Exercise brief:
Give again, unchanged, the line that contains "First of all, set" together with every line that follows it until the entries end.

Records to process:
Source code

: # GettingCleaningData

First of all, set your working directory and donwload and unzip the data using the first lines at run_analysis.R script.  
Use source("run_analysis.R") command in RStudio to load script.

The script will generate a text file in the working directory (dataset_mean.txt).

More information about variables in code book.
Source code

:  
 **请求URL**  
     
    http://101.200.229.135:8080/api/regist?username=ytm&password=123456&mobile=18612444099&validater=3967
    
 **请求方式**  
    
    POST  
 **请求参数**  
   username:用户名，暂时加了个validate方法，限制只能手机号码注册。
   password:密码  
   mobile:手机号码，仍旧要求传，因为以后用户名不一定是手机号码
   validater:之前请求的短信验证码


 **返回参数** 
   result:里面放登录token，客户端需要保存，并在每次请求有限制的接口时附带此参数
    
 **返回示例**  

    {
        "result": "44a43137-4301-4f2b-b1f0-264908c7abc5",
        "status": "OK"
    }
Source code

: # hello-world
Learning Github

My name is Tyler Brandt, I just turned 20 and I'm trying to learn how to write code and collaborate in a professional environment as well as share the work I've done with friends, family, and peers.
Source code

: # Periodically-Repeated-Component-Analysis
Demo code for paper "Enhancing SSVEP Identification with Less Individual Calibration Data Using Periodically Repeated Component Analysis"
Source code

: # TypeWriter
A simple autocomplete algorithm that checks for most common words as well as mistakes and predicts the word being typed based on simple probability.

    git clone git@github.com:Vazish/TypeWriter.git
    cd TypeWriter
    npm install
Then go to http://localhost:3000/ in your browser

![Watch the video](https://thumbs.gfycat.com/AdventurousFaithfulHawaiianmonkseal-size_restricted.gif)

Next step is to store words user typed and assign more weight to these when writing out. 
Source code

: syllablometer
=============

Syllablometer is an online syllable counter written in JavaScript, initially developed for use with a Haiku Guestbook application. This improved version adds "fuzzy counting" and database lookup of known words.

Output below:
First of all, set your working directory and donwload and unzip the data using the first lines at run_analysis.R script.  
Use source("run_analysis.R") command in RStudio to load script.

The script will generate a text file in the working directory (dataset_mean.txt).

More information about variables in code book.
Source code

:  
 **请求URL**  
     
    http://101.200.229.135:8080/api/regist?username=ytm&password=123456&mobile=18612444099&validater=3967
    
 **请求方式**  
    
    POST  
 **请求参数**  
   username:用户名，暂时加了个validate方法，限制只能手机号码注册。
   password:密码  
   mobile:手机号码，仍旧要求传，因为以后用户名不一定是手机号码
   validater:之前请求的短信验证码


 **返回参数** 
   result:里面放登录token，客户端需要保存，并在每次请求有限制的接口时附带此参数
    
 **返回示例**  

    {
        "result": "44a43137-4301-4f2b-b1f0-264908c7abc5",
        "status": "OK"
    }
Source code

: # hello-world
Learning Github

My name is Tyler Brandt, I just turned 20 and I'm trying to learn how to write code and collaborate in a professional environment as well as share the work I've done with friends, family, and peers.
Source code

: # Periodically-Repeated-Component-Analysis
Demo code for paper "Enhancing SSVEP Identification with Less Individual Calibration Data Using Periodically Repeated Component Analysis"
Source code

: # TypeWriter
A simple autocomplete algorithm that checks for most common words as well as mistakes and predicts the word being typed based on simple probability.

    git clone git@github.com:Vazish/TypeWriter.git
    cd TypeWriter
    npm install
Then go to http://localhost:3000/ in your browser

![Watch the video](https://thumbs.gfycat.com/AdventurousFaithfulHawaiianmonkseal-size_restricted.gif)

Next step is to store words user typed and assign more weight to these when writing out. 
Source code

: syllablometer
=============

Syllablometer is an online syllable counter written in JavaScript, initially developed for use with a Haiku Guestbook application. This improved version adds "fuzzy counting" and database lookup of known words.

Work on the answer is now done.